**Work to complete**: Leave out all lines before the one containing "on the sidebar.", and copy that line and all the rest below it exactly.

**Data under study**:
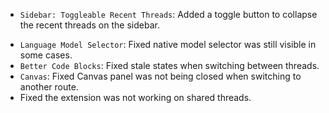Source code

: <items-block data-variant="new">

- `Sidebar: Toggleable Recent Threads`: Added a toggle button to collapse the recent threads on the sidebar.

</items-block>

<items-block data-variant="bug-fix">

- `Language Model Selector`: Fixed native model selector was still visible in some cases.
- `Better Code Blocks`: Fixed stale states when switching between threads.
- `Canvas`: Fixed Canvas panel was not being closed when switching to another route.
- Fixed the extension was not working on shared threads.

</items-block>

**Written response**:
- `Sidebar: Toggleable Recent Threads`: Added a toggle button to collapse the recent threads on the sidebar.

</items-block>

<items-block data-variant="bug-fix">

- `Language Model Selector`: Fixed native model selector was still visible in some cases.
- `Better Code Blocks`: Fixed stale states when switching between threads.
- `Canvas`: Fixed Canvas panel was not being closed when switching to another route.
- Fixed the extension was not working on shared threads.

</items-block>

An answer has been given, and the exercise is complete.